++++ Available records

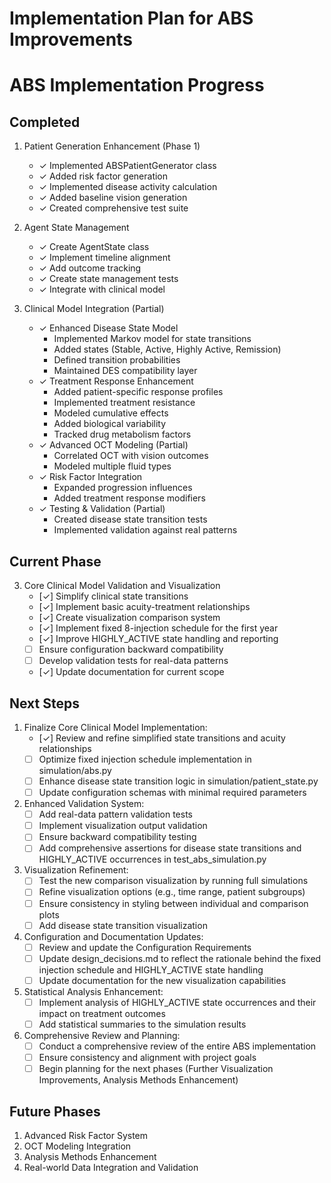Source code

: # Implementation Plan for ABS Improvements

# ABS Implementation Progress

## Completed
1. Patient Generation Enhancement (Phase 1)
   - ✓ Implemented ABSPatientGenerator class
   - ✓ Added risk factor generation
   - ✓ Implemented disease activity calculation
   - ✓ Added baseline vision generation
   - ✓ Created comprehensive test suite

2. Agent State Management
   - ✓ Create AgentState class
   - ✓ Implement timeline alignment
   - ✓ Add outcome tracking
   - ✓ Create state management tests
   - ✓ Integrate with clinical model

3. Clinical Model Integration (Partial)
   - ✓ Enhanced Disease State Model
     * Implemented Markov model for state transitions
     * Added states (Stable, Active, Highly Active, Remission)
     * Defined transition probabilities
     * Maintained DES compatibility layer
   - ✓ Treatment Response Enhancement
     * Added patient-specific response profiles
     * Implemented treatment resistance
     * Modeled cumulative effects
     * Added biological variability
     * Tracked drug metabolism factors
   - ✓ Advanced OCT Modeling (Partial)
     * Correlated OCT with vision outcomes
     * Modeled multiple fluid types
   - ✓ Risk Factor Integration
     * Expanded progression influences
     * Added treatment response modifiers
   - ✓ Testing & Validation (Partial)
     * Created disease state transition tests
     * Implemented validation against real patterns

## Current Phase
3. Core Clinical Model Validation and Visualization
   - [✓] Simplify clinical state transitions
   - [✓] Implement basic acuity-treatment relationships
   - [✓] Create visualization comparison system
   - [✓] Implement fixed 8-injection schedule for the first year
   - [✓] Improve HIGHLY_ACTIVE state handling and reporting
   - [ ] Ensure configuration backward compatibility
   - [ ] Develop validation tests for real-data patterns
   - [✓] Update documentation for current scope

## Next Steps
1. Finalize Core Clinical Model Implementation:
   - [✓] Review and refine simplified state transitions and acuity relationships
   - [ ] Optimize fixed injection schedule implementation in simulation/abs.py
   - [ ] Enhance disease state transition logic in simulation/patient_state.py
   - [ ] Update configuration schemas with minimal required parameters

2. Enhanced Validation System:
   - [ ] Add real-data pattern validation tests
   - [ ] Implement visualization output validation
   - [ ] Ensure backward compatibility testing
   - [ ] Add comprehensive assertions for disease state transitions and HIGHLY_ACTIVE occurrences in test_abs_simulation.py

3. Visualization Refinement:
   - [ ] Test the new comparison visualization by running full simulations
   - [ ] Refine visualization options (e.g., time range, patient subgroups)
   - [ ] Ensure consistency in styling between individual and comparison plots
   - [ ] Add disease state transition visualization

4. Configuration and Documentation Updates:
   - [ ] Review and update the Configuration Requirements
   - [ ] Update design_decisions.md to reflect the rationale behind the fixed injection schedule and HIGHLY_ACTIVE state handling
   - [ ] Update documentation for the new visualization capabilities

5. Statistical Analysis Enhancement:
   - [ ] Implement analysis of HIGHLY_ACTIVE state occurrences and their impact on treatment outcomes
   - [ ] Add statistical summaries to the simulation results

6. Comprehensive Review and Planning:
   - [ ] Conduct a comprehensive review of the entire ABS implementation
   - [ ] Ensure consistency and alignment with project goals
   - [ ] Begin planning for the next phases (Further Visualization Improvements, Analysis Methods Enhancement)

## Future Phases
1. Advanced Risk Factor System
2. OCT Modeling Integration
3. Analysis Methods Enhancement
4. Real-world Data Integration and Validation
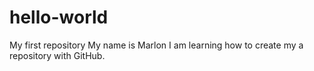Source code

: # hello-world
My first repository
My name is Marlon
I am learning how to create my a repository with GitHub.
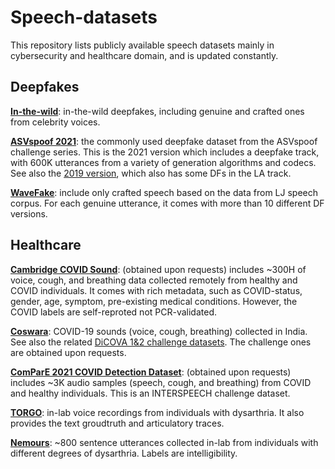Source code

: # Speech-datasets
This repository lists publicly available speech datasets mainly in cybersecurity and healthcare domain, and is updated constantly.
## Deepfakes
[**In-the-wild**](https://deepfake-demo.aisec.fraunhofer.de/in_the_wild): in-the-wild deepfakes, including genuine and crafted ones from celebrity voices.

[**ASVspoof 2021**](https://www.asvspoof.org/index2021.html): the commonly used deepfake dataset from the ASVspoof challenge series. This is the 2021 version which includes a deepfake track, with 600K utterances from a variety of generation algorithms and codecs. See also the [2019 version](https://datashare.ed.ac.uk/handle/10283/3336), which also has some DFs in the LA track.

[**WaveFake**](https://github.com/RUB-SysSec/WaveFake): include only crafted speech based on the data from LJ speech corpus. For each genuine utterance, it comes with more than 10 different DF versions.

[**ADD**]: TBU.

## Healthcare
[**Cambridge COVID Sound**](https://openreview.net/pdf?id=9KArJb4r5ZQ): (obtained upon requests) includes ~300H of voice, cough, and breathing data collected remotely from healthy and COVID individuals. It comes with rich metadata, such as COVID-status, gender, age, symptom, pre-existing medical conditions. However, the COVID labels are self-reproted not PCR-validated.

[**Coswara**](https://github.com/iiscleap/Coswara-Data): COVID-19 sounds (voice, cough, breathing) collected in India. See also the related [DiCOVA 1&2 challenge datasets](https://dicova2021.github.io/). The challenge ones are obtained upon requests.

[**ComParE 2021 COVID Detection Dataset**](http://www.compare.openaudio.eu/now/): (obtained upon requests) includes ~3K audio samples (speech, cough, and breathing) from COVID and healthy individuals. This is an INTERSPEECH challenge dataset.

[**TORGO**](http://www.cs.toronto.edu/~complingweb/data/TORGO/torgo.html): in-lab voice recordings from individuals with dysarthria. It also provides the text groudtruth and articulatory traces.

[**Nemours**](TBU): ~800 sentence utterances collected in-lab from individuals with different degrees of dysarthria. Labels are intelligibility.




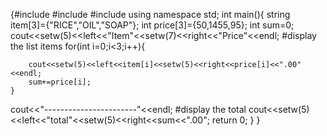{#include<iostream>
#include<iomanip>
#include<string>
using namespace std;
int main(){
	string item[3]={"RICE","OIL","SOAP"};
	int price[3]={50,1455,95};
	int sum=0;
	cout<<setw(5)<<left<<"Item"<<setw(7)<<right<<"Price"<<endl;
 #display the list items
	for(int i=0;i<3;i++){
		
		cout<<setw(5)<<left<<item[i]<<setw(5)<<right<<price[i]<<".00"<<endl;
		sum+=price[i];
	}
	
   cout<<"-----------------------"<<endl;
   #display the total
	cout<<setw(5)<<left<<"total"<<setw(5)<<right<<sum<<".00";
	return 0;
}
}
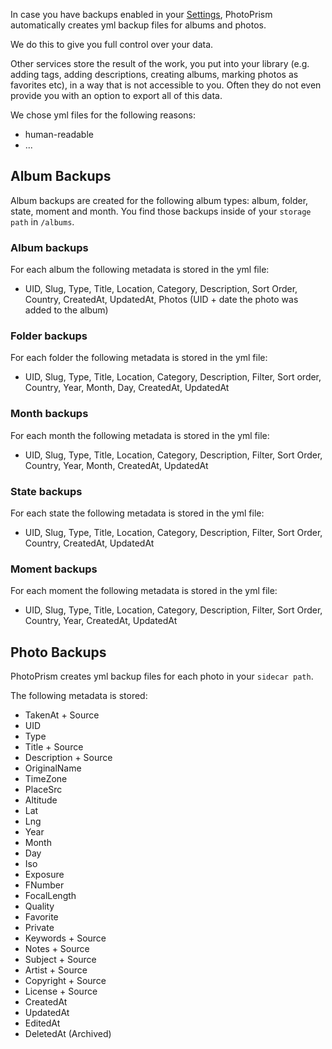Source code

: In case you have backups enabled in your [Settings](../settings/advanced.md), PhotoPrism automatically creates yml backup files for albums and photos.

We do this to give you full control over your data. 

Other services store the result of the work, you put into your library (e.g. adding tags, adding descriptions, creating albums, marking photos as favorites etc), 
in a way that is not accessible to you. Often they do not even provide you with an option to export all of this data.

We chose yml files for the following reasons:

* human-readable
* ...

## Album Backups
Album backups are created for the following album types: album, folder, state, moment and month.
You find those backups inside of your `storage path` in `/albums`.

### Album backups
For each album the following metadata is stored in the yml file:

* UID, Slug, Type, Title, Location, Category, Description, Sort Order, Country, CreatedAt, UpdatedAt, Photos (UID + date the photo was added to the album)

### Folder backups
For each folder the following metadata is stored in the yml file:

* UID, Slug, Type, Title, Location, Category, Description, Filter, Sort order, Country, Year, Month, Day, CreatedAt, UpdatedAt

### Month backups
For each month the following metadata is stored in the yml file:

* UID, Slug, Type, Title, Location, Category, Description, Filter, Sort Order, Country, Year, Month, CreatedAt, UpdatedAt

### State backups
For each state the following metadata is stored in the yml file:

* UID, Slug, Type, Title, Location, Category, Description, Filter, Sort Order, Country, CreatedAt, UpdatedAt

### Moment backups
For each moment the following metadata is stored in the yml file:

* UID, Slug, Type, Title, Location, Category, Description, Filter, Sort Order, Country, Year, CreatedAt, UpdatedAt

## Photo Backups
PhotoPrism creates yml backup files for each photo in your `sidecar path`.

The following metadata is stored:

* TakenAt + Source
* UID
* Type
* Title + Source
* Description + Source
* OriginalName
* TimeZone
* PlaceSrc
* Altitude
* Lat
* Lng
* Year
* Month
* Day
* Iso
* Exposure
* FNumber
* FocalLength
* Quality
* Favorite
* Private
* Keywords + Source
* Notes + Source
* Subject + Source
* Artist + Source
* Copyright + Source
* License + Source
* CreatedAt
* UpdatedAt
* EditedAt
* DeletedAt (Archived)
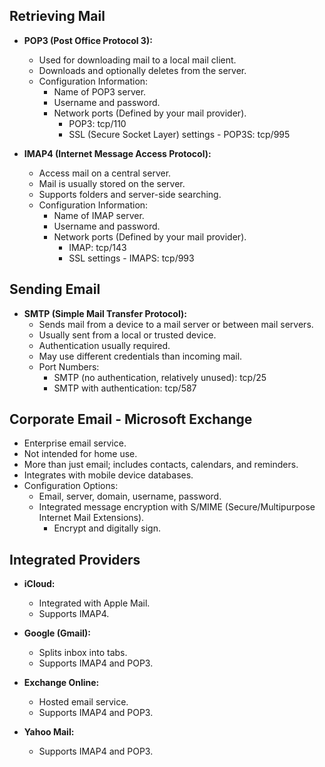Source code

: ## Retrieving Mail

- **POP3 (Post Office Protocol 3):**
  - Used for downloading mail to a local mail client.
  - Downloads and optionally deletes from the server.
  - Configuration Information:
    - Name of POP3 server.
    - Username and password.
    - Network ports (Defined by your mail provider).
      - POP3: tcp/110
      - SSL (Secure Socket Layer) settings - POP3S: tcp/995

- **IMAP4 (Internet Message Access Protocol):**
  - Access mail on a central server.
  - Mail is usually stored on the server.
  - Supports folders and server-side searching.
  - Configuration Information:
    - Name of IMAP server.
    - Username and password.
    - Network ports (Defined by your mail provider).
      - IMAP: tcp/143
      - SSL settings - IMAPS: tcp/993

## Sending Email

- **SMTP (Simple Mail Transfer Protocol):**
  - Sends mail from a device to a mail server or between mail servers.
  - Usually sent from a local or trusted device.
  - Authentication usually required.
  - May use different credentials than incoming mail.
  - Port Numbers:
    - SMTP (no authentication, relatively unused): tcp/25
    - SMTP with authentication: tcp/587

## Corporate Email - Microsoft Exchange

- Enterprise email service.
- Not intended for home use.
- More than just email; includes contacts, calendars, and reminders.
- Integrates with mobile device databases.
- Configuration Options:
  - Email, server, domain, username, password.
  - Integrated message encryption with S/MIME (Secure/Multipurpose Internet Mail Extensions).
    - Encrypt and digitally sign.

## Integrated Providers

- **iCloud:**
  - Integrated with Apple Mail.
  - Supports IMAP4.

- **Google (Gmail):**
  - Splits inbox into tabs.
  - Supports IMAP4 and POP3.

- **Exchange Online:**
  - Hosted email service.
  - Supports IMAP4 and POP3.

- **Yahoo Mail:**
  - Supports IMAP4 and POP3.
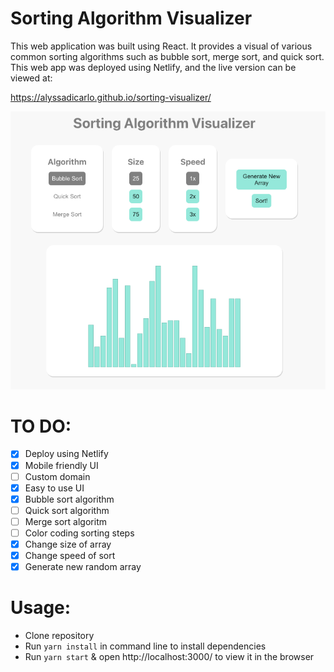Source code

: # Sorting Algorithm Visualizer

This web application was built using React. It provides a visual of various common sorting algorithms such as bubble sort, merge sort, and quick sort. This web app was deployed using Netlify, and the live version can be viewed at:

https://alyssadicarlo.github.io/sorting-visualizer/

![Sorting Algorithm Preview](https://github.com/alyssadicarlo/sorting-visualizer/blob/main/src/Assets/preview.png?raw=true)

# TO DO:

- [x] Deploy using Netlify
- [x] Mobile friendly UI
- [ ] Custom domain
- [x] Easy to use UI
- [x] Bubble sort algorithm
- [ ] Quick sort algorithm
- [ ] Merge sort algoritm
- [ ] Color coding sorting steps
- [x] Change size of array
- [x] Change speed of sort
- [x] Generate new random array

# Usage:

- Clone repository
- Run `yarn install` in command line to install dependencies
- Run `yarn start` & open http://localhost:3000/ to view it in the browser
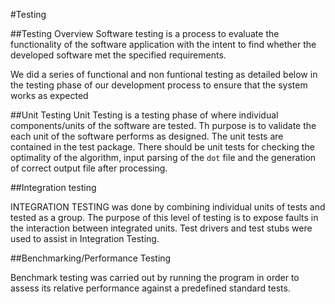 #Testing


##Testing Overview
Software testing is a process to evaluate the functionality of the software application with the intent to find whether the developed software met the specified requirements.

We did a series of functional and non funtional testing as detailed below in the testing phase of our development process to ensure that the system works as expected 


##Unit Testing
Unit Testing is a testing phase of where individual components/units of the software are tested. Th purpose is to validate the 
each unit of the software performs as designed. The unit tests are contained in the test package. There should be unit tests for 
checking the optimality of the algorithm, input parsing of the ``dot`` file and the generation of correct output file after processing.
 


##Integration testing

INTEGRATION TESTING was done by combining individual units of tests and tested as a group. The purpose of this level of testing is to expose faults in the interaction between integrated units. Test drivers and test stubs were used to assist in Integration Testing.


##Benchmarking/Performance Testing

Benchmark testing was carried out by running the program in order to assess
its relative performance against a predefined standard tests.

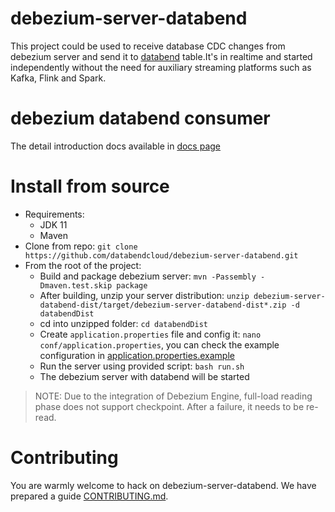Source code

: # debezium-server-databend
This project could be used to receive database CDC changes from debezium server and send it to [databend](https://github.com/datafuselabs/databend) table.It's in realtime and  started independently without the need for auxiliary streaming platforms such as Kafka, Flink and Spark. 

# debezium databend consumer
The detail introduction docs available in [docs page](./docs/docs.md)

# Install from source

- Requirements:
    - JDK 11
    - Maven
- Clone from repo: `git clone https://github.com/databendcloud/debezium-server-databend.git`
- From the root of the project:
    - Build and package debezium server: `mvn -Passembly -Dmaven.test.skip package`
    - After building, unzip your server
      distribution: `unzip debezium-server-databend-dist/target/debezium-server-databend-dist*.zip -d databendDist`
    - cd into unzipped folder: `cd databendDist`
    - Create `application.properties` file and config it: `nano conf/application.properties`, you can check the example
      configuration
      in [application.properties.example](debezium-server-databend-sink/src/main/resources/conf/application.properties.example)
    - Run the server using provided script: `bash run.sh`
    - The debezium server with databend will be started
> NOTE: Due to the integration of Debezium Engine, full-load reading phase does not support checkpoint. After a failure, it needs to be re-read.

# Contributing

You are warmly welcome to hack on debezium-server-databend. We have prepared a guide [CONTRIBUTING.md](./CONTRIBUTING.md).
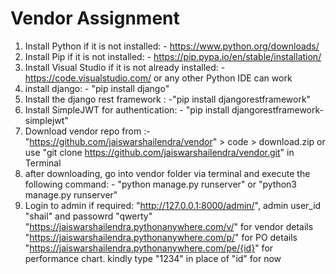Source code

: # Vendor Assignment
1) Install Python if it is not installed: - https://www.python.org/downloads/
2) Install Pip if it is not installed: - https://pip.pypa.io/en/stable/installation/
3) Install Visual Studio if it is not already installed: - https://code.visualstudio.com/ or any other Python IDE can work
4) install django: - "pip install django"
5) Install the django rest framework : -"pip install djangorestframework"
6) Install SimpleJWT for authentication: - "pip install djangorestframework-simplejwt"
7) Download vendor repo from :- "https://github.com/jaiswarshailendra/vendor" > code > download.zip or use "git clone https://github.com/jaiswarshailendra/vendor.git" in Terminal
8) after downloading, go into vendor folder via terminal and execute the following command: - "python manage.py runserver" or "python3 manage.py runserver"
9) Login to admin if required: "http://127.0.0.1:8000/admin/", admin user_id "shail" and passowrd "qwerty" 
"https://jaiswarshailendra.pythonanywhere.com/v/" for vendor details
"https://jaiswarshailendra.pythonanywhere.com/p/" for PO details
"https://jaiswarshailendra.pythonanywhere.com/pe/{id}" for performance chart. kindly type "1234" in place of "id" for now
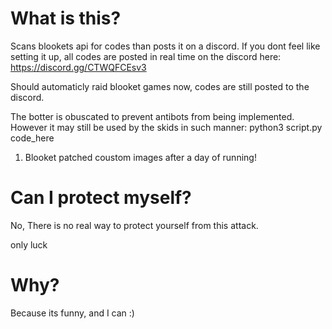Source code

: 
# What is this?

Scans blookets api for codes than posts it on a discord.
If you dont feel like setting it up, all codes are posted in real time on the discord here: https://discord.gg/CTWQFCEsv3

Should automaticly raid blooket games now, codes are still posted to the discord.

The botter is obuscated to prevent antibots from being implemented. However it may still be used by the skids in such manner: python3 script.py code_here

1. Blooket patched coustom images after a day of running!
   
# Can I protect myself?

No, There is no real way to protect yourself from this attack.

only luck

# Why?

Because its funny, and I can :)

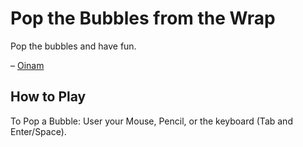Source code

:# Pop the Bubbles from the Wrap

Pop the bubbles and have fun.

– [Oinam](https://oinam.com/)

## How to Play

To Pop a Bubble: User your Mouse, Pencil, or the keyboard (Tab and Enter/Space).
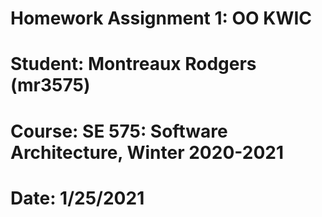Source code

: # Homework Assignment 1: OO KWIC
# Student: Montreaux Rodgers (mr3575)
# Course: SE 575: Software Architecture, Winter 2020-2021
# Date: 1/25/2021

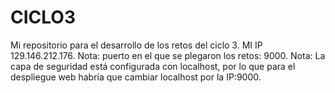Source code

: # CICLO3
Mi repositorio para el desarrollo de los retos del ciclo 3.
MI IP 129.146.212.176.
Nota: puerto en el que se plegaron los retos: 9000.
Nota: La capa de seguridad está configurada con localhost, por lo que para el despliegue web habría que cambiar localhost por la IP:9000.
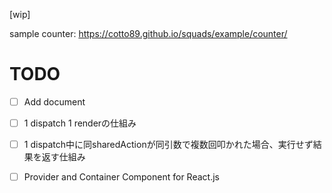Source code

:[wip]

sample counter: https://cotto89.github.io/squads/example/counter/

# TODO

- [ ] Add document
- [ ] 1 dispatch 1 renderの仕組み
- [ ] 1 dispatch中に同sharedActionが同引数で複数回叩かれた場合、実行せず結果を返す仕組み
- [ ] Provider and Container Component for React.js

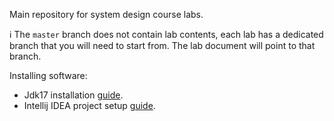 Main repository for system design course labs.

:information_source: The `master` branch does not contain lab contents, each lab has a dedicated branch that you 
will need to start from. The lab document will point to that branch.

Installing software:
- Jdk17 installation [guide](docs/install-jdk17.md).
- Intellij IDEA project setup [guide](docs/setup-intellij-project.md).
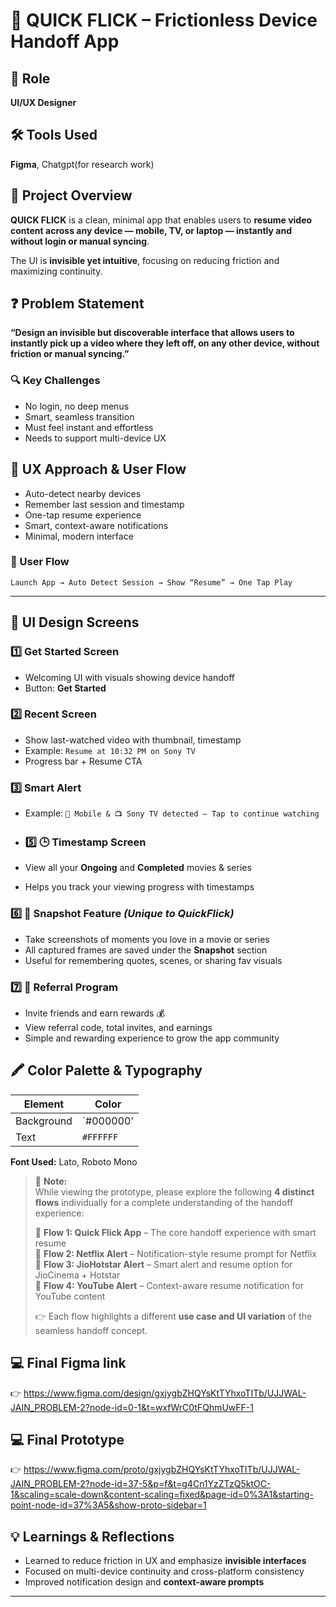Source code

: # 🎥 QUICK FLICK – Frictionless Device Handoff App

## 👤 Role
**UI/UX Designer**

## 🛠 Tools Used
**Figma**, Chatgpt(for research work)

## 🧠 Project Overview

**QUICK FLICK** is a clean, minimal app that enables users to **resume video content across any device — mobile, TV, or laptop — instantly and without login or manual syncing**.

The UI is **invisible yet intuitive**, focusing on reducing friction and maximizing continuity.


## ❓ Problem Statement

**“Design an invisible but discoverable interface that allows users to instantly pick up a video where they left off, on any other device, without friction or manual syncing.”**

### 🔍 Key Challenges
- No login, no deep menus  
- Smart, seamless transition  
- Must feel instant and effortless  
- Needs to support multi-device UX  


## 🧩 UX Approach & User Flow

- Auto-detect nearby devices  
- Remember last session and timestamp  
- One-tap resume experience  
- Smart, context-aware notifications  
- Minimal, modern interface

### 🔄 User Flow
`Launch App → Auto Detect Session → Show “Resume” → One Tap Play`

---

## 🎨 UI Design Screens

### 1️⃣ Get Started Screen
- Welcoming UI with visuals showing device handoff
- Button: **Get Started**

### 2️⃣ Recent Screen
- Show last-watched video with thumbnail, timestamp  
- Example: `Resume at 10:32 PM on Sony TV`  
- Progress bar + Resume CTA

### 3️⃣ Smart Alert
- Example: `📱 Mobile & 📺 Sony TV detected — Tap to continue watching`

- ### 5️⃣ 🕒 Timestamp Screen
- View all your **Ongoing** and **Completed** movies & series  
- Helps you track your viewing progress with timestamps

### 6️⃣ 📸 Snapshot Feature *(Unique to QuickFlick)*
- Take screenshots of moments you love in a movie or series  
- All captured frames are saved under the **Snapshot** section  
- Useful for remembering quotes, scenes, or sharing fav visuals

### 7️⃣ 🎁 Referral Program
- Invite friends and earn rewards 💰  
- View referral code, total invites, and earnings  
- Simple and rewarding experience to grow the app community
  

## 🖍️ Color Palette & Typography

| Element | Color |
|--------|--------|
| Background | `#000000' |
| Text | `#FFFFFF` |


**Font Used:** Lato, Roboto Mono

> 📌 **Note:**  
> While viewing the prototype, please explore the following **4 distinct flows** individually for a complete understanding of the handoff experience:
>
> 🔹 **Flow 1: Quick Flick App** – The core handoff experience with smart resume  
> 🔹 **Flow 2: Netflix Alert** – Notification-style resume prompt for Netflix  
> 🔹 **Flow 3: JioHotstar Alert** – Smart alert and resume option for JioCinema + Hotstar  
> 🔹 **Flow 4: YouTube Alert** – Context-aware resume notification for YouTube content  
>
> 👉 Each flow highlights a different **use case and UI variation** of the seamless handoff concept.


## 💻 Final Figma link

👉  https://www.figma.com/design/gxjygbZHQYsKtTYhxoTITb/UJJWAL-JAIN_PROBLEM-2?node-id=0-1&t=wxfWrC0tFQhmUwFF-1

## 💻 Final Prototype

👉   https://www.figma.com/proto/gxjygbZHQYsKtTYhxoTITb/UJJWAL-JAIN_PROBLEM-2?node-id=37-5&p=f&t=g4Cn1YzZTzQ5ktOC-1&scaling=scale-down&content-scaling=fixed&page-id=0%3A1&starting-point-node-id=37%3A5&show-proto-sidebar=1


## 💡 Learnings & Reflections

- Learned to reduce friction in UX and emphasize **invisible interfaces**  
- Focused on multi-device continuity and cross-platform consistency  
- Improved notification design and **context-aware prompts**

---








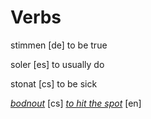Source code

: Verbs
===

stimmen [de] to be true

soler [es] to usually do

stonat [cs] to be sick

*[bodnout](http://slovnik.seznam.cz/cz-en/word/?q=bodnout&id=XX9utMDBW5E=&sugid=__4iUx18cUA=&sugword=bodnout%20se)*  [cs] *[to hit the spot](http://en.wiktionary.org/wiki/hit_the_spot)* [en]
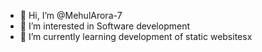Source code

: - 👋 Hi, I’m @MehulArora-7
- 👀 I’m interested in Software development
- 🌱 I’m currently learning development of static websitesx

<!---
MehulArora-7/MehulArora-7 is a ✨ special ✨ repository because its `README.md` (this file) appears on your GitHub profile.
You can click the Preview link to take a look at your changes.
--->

++++++++

• **Exercise objective**
Report how many lines of the records hold the word "posted", and supply no other text.

• **Answer for the task**
2